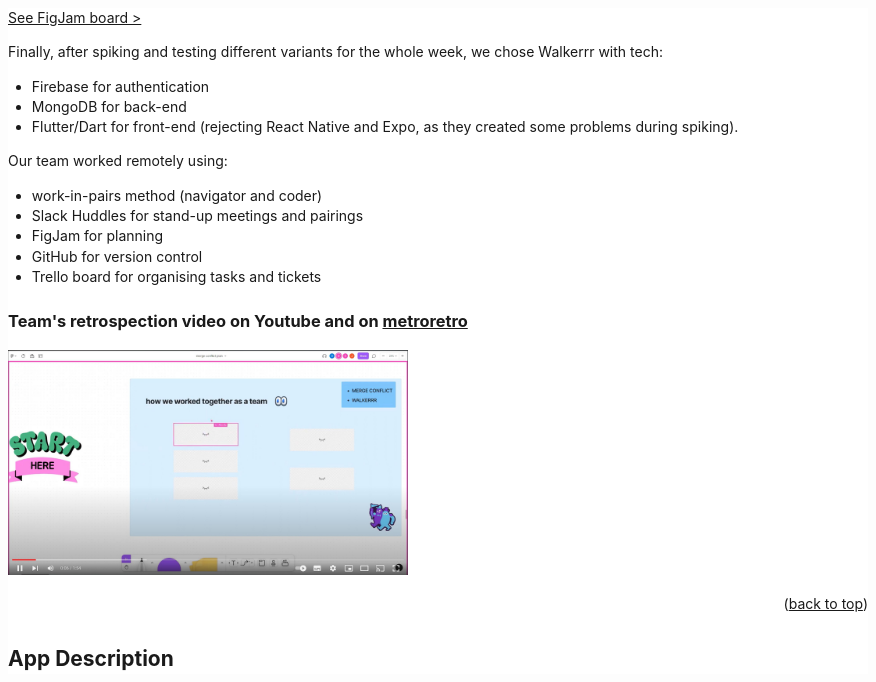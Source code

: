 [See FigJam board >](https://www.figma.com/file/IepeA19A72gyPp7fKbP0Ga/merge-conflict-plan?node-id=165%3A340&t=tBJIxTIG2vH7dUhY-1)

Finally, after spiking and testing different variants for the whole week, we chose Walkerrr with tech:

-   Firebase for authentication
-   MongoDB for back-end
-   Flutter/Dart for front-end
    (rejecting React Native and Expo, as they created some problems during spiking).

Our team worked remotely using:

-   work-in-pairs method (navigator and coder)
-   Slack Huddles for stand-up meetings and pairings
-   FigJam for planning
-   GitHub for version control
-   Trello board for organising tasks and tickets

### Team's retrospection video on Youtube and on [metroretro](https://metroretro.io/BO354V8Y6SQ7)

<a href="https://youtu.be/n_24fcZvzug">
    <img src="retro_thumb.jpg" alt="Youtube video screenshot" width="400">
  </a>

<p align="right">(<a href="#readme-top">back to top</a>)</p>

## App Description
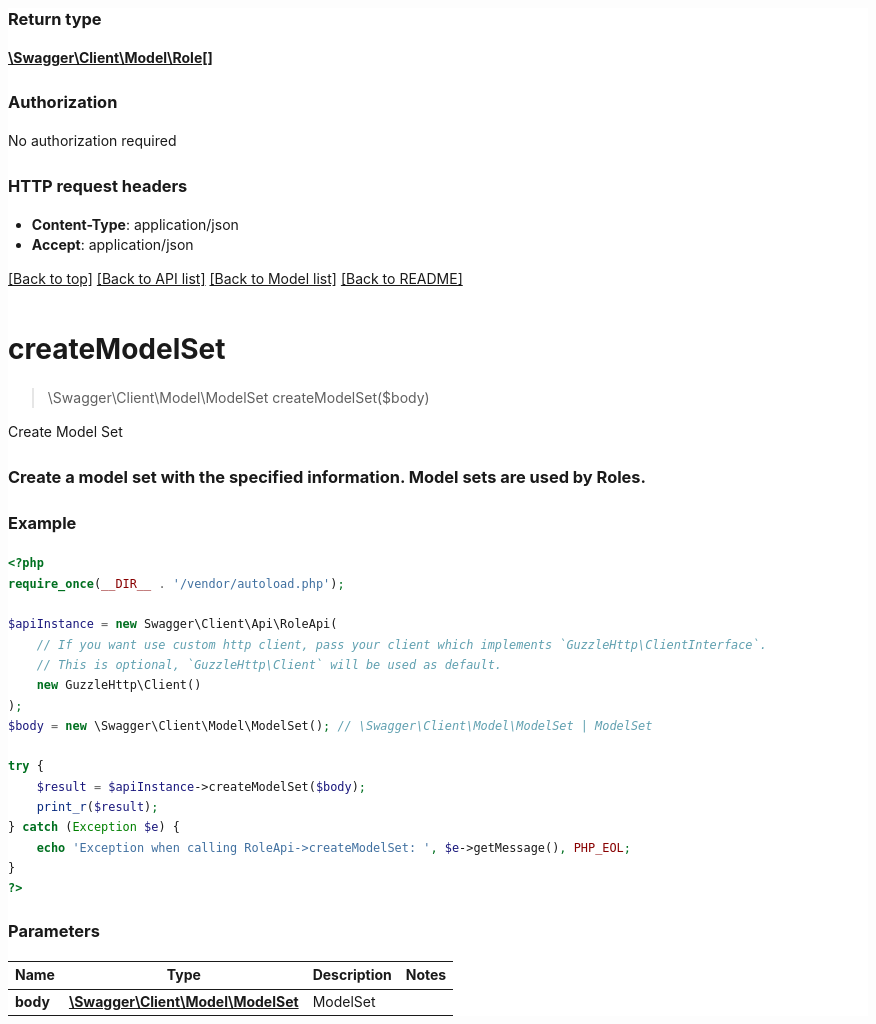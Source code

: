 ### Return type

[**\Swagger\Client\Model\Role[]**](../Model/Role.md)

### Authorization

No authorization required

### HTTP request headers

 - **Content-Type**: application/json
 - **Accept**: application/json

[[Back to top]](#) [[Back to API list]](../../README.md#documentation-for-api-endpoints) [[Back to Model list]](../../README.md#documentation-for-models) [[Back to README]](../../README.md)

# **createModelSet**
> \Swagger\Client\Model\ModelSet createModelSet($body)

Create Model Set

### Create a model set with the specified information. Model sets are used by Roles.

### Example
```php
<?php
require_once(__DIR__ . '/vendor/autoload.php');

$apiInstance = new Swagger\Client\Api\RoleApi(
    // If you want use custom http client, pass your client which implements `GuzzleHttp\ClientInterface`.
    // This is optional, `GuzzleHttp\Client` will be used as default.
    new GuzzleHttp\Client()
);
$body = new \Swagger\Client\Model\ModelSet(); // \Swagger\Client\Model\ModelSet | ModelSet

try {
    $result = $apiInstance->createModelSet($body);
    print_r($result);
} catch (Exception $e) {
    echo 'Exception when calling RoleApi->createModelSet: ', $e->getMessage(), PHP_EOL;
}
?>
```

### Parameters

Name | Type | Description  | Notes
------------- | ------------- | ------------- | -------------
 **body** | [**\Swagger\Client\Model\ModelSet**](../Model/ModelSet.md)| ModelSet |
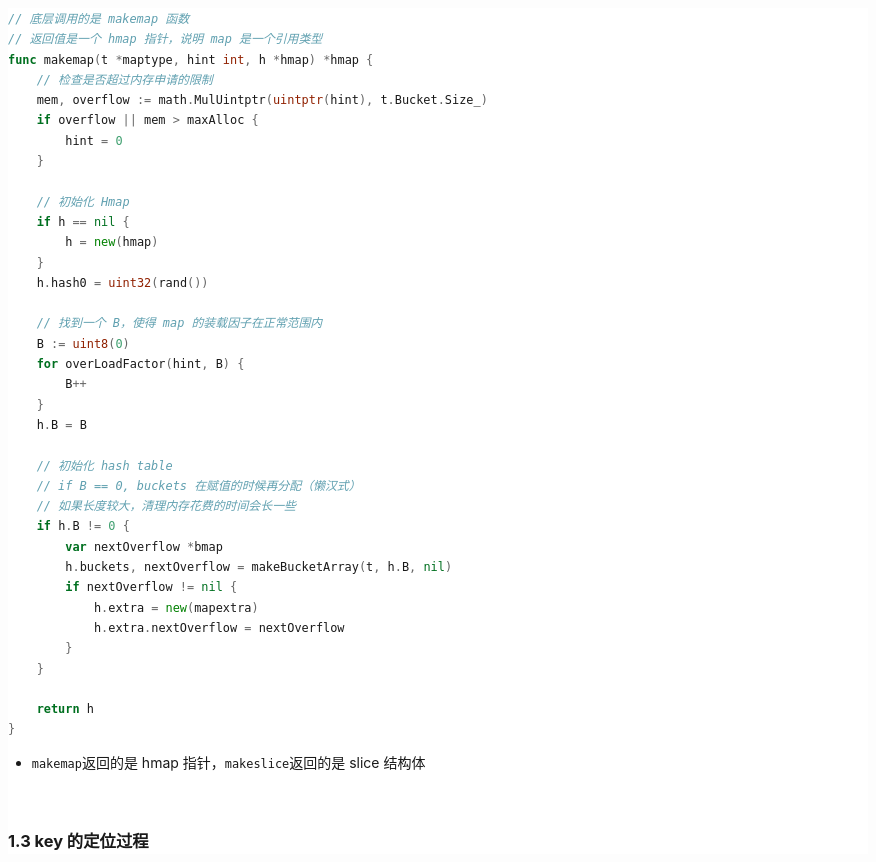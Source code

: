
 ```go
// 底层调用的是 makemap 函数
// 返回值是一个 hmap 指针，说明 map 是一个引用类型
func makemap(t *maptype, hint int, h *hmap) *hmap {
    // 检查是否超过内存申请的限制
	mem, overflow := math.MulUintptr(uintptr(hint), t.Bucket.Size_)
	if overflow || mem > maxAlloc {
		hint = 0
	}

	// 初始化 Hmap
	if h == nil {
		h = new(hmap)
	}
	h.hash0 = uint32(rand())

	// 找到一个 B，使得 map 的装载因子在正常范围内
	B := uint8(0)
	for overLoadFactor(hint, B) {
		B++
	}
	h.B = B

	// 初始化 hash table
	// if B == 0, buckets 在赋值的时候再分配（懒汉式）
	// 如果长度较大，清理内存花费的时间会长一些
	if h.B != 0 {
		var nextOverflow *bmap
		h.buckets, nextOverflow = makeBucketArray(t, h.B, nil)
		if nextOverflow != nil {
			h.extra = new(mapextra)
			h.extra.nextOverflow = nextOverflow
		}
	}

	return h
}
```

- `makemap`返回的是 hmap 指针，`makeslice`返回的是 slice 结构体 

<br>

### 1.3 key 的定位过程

Task directions – Each line above that contains the string "used" should be identified and copied.

Answer to this task –
### Create a model set with the specified information. Model sets are used by Roles.
    // This is optional, `GuzzleHttp\Client` will be used as default.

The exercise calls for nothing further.